# Task prompt
Set down the data below word for word, and leave the images aside.

# Materials provided
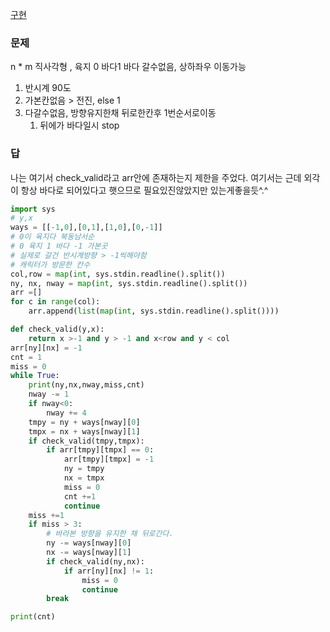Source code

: [구현](../구현.md)
### 문제
n * m  직사각형 , 육지 0 바다1
바다 갈수없음, 상하좌우 이동가능
1. 반시계 90도
2. 가본칸없음 > 전진, else 1
3. 다갈수없음, 방향유지한채 뒤로한칸후 1번순서로이동
	1. 뒤에가 바다일시 stop

### 답
나는 여기서 check_valid라고 arr안에 존재하는지 제한을 주었다.
여기서는 근데 외각이 항상 바다로 되어있다고 햇으므로 필요있진않았지만 있는게좋을듯^.^
```python
import sys
# y,x
ways = [[-1,0],[0,1],[1,0],[0,-1]]
# 0이 육지다 북동남서순
# 0 육지 1 바다 -1 가본곳
# 실제로 갈건 반시계방향 > -1씩해야함
# 캐릭터가 방문한 칸수
col,row = map(int, sys.stdin.readline().split())
ny, nx, nway = map(int, sys.stdin.readline().split())
arr =[]
for c in range(col):
    arr.append(list(map(int, sys.stdin.readline().split())))

def check_valid(y,x):
    return x >-1 and y > -1 and x<row and y < col
arr[ny][nx] = -1
cnt = 1
miss = 0
while True:
    print(ny,nx,nway,miss,cnt)
    nway -= 1
    if nway<0:
        nway += 4
    tmpy = ny + ways[nway][0]
    tmpx = nx + ways[nway][1]
    if check_valid(tmpy,tmpx):
        if arr[tmpy][tmpx] == 0:
            arr[tmpy][tmpx] = -1
            ny = tmpy
            nx = tmpx
            miss = 0
            cnt +=1
            continue
    miss +=1
    if miss > 3:
        # 바라본 방향을 유지한 채 뒤로간다.
        ny -= ways[nway][0]
        nx -= ways[nway][1]
        if check_valid(ny,nx):
            if arr[ny][nx] != 1:
                miss = 0 
                continue
        break

print(cnt)
```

# Output
Source code

: [구현](../구현.md)
### 문제
n * m  직사각형 , 육지 0 바다1
바다 갈수없음, 상하좌우 이동가능
1. 반시계 90도
2. 가본칸없음 > 전진, else 1
3. 다갈수없음, 방향유지한채 뒤로한칸후 1번순서로이동
	1. 뒤에가 바다일시 stop

### 답
나는 여기서 check_valid라고 arr안에 존재하는지 제한을 주었다.
여기서는 근데 외각이 항상 바다로 되어있다고 햇으므로 필요있진않았지만 있는게좋을듯^.^
```python
import sys
# y,x
ways = [[-1,0],[0,1],[1,0],[0,-1]]
# 0이 육지다 북동남서순
# 0 육지 1 바다 -1 가본곳
# 실제로 갈건 반시계방향 > -1씩해야함
# 캐릭터가 방문한 칸수
col,row = map(int, sys.stdin.readline().split())
ny, nx, nway = map(int, sys.stdin.readline().split())
arr =[]
for c in range(col):
    arr.append(list(map(int, sys.stdin.readline().split())))

def check_valid(y,x):
    return x >-1 and y > -1 and x<row and y < col
arr[ny][nx] = -1
cnt = 1
miss = 0
while True:
    print(ny,nx,nway,miss,cnt)
    nway -= 1
    if nway<0:
        nway += 4
    tmpy = ny + ways[nway][0]
    tmpx = nx + ways[nway][1]
    if check_valid(tmpy,tmpx):
        if arr[tmpy][tmpx] == 0:
            arr[tmpy][tmpx] = -1
            ny = tmpy
            nx = tmpx
            miss = 0
            cnt +=1
            continue
    miss +=1
    if miss > 3:
        # 바라본 방향을 유지한 채 뒤로간다.
        ny -= ways[nway][0]
        nx -= ways[nway][1]
        if check_valid(ny,nx):
            if arr[ny][nx] != 1:
                miss = 0 
                continue
        break

print(cnt)
```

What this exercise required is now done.